The Story
Why it exists.
The beginning
The name says martini but the spirit says golden hour. This is a fragrance built for the Sexy Skin Metallique collection, Guess's exploration of how skin becomes the most interesting accessory. Not jewelry. Not clothing. Skin itself, lit right. Perfumer Catherine Selig understood the assignment. She built Martini as a daytime counterpart to the collection's more nocturnal instincts: something you wear when the light is generous and the agenda is your own.

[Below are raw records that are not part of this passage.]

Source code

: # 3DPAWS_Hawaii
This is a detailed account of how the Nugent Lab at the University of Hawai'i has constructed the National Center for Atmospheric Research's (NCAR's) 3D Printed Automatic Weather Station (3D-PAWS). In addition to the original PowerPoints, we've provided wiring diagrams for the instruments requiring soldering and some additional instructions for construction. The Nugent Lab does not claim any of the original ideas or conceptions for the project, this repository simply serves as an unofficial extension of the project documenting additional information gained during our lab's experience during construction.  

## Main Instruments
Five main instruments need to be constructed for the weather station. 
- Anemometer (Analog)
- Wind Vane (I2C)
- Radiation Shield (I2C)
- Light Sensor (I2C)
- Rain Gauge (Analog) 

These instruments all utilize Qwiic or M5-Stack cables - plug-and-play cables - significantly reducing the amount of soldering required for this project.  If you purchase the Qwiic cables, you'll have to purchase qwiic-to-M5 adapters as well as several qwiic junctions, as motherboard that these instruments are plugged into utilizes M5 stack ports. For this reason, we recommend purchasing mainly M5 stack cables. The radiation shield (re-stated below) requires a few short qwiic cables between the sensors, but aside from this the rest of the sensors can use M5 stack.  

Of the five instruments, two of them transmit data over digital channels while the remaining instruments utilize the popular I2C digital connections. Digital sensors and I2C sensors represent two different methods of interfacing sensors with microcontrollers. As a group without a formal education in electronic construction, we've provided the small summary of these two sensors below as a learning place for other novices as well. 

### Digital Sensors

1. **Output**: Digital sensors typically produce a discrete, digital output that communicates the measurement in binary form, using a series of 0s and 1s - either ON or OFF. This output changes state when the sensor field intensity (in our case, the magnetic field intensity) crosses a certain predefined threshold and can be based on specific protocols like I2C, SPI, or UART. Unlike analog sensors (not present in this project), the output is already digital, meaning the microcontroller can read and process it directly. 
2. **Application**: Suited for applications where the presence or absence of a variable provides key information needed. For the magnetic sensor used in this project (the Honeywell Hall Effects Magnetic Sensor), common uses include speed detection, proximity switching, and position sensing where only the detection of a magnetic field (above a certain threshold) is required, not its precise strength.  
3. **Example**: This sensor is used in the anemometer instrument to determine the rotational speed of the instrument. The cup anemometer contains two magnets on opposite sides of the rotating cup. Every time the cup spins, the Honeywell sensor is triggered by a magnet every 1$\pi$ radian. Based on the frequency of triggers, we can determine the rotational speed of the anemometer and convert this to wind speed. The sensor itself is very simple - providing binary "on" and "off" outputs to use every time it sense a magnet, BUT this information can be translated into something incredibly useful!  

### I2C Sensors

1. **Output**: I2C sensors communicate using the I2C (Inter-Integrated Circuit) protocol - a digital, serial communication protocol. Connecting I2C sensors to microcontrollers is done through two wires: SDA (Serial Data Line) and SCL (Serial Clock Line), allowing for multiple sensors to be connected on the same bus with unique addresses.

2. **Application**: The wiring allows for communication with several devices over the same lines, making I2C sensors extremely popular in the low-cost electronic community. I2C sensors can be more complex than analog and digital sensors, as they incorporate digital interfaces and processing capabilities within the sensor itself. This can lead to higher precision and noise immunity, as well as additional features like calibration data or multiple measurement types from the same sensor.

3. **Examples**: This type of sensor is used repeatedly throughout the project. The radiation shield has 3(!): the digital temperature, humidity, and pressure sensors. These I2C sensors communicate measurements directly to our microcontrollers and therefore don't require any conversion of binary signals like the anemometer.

Cotton flower sits at the center of this composition, a note that reads as clean without defaulting to detergent. It has a texture aldehydes dream about: effervescent, almost airy. Paired with passion fruit's tropical sweetness, it gains warmth without weight. The freesia and peony heart keeps everything in the floral register without tipping into rose-soap territory. And the cocoa shell in the base? A deliberate softening. Not gourmand, not warm spice, just the quiet sweetness of skin that's been in the sun.
The evolution
The opening is immediate. Mandarin zips bright for about five minutes before cotton flower takes over and stretches everything into something softer. The first thirty minutes read as airy and clean, that moment when you've stepped out of the shower and the water hasn't fully dried. Then the heart arrives: aquatic notes and freesia creating a watery, powdery middle that lingers for two to three hours. The cedar doesn't announce itself, it arrives quietly around hour two, adding structure to what was beginning to feel formless. By hour three, it's skin-close. Musk and cocoa shell together create a warmth that stays until you wash it off.
Cultural impact
Martini arrived in 2024 during a resurgence of accessible luxury scents targeting younger demographics. The Sexy Skin Metallique collection positioned Guess as a brand bridging mass-market pricing with elevated aesthetics. Cotton flower as a hero note reflects a broader industry shift away from traditional florals toward textured, naturalistic accords. The fragrance's clean, aquatic-floral character mirrors trends in both fragrance and beauty more broadly, where consumers increasingly favor subtlety over sillage-heavy compositions. Martini's release coincided with a market appetite for lighter, daytime-appropriate scents that don't compete with personal space.